[Stored items]:

==================================================

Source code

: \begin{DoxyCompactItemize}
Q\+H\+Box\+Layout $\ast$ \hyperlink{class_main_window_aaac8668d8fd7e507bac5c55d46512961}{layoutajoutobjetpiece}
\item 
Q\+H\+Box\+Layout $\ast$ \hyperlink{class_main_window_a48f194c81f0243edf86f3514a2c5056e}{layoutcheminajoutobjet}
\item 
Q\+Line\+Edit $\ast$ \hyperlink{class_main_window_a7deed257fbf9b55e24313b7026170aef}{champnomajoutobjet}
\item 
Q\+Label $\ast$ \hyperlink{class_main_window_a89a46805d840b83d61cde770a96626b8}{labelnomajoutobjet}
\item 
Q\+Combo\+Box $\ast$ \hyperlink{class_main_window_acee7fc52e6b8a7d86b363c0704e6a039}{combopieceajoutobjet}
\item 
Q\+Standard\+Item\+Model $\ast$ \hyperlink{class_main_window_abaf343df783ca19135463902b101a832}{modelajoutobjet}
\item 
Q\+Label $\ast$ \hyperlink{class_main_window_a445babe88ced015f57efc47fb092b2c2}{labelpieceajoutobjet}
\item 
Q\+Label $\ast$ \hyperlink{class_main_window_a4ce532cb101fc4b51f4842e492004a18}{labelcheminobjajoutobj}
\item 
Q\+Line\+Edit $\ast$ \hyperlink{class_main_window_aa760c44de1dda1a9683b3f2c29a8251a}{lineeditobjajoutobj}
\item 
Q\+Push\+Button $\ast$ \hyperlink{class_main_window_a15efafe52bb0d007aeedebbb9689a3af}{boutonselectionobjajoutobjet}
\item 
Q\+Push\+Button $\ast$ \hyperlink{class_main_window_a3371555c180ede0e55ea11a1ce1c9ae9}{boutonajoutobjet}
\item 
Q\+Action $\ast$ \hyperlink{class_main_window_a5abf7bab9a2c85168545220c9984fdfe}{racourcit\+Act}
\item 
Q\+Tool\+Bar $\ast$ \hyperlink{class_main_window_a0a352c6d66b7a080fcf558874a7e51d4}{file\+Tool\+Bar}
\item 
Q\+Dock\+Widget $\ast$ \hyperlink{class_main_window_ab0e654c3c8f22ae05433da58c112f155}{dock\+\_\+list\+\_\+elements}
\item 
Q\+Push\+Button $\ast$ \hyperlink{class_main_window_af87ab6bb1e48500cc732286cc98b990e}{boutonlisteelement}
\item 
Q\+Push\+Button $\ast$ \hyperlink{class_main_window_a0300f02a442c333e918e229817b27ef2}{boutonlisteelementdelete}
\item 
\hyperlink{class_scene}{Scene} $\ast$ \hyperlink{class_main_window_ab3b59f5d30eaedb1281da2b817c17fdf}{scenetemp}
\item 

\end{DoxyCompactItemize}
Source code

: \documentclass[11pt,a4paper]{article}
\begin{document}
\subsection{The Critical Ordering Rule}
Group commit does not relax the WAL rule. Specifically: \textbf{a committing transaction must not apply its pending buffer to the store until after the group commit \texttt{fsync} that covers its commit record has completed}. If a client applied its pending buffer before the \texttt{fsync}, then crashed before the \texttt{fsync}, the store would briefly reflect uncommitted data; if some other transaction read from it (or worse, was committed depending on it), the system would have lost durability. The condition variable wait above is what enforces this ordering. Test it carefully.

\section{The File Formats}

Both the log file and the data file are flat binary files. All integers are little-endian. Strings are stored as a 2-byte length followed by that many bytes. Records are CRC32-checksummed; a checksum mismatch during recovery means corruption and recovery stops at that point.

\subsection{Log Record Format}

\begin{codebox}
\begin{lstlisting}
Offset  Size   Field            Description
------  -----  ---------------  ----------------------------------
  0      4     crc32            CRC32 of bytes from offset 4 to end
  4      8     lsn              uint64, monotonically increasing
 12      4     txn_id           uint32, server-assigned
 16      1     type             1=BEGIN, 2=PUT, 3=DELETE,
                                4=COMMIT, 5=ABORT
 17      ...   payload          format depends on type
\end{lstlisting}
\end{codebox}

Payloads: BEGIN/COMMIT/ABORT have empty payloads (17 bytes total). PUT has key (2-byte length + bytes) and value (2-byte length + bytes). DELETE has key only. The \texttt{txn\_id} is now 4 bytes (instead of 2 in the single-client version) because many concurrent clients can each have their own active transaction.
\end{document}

==================================================

[Task to carry out]: Write out the lines from the one containing "offset 4 to end" through the last line of the records above. Include both of those lines and nothing else.

[Final answer]:
  0      4     crc32            CRC32 of bytes from offset 4 to end
  4      8     lsn              uint64, monotonically increasing
 12      4     txn_id           uint32, server-assigned
 16      1     type             1=BEGIN, 2=PUT, 3=DELETE,
                                4=COMMIT, 5=ABORT
 17      ...   payload          format depends on type
\end{lstlisting}
\end{codebox}

Payloads: BEGIN/COMMIT/ABORT have empty payloads (17 bytes total). PUT has key (2-byte length + bytes) and value (2-byte length + bytes). DELETE has key only. The \texttt{txn\_id} is now 4 bytes (instead of 2 in the single-client version) because many concurrent clients can each have their own active transaction.
\end{document}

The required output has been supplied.